Statewide DPS assists local law enforcement agencies in major incidents and has specialized equipment and teams that smaller city and county forces do not have.
Several teams were sent to Uvalde, but they were not given the critical information they needed to survive the response and focus on stopping the killer and rescuing the victims.
While Pargas can change the dynamics of a stalled operation, so can DPS chiefs, as do other leaders in the field.
But the need for help from children and teachers appears to be reduced to a communication disability.
Capt. John Miller, DPS SWAT commander, deployed his entire team on May 24 when he was notified of the active shooter, even though he was about 175 miles away. via CNN
But once they hit the road, they received no new information, he said. “It was initially said there was a shooter with a barricade, but he was shooting at law enforcement officers at a school,” he said.

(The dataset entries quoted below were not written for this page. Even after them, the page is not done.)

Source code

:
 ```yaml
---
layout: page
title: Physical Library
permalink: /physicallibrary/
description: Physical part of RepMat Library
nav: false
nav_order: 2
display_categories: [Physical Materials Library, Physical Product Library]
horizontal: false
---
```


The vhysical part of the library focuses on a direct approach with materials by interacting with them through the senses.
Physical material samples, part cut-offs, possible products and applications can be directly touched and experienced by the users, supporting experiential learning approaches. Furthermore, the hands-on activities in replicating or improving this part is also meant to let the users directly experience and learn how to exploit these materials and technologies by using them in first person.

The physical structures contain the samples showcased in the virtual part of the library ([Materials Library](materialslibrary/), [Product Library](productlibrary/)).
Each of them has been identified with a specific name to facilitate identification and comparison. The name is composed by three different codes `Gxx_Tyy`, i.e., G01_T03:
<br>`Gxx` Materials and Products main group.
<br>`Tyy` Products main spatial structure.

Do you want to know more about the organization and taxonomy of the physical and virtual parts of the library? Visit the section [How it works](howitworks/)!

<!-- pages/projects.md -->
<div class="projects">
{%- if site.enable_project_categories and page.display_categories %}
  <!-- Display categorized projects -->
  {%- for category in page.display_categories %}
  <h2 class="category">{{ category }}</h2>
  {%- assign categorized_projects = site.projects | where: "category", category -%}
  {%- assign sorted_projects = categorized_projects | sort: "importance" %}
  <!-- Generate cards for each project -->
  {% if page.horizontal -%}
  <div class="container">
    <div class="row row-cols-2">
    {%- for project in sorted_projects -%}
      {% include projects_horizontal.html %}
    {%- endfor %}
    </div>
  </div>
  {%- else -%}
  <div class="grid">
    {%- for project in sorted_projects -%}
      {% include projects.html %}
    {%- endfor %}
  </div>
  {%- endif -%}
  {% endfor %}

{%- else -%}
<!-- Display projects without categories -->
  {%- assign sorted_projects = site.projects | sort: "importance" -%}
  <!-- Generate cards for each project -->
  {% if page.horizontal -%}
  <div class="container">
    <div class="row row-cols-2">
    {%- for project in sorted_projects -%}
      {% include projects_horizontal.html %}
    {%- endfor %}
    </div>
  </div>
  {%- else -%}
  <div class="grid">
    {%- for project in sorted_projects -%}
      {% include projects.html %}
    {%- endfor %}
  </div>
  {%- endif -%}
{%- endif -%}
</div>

There was no word later on whether there were hostages.
He spent several minutes trying to figure out what was going on, so he could come up with an appropriate plan, critically considering the innocent people with the shooter.
“For the next 40 minutes, it was all phone calls and text messages from me trying to find it,” he told the Inquirer.
Only one member of Miller’s team arrived at Robb Elementary when law enforcement officers breached the classroom and killed the shooter at 12:50 p.m.
His first task was to try to find out if the children were trapped.
“I spoke with the highway patrol sergeant and asked her if there were any children still inside the building where the shooter was,” Staff Sgt. Lucas Patterson told the Texas Rangers seeking comment, according to documents obtained by CNN. “She wasn’t positive from the information, she was just trying to confirm.”
The failed information flow didn’t just affect the DPS SWAT team referenced in the 12:18 pm call to Uvalde dispatch.
DPS Capt. Joel Betancourt told investigators: “It was only reported that it was a barricade subject. No more bullets fired later. As of now, we are not aware of any injuries or children in the building. At that point, it was just one person in a room.
However, as CNN previously reported, Betancourt gave a radio order to the breaching team to halt their advance into the classroom, believing a better team was coming. No one answered his call.
The gunman was stopped more than 30 minutes after giving details of the trapped children to Pargas and DPS.
Uvalde Mayor Don McLaughlin told CNN again this week that he believed DPS’ actions at the time, and how they were tasked with investigating the response, came shortly after senior leaders gave conflicting accounts of what happened. It was a cover. DPS Director Steven McCraw rejected that suggestion.
376 law enforcement officers from 23 agencies responded to the Rob massacre, including 91 men and women from DPS.
Along with personnel, an arsenal of specialist equipment was deployed, much of it DPS, apparently without a clear plan as to whether it would be needed.
“Two DPS helicopters, one with an AUF package – an aerial shooter – that will take about 25-30 minutes,” an official told Uvalde shortly after 12:30 p.m. after requesting a “live update.” Confirming the location is Rob Elementary, he added: “I’m trying not to be a pest, but we’re trying to coordinate.”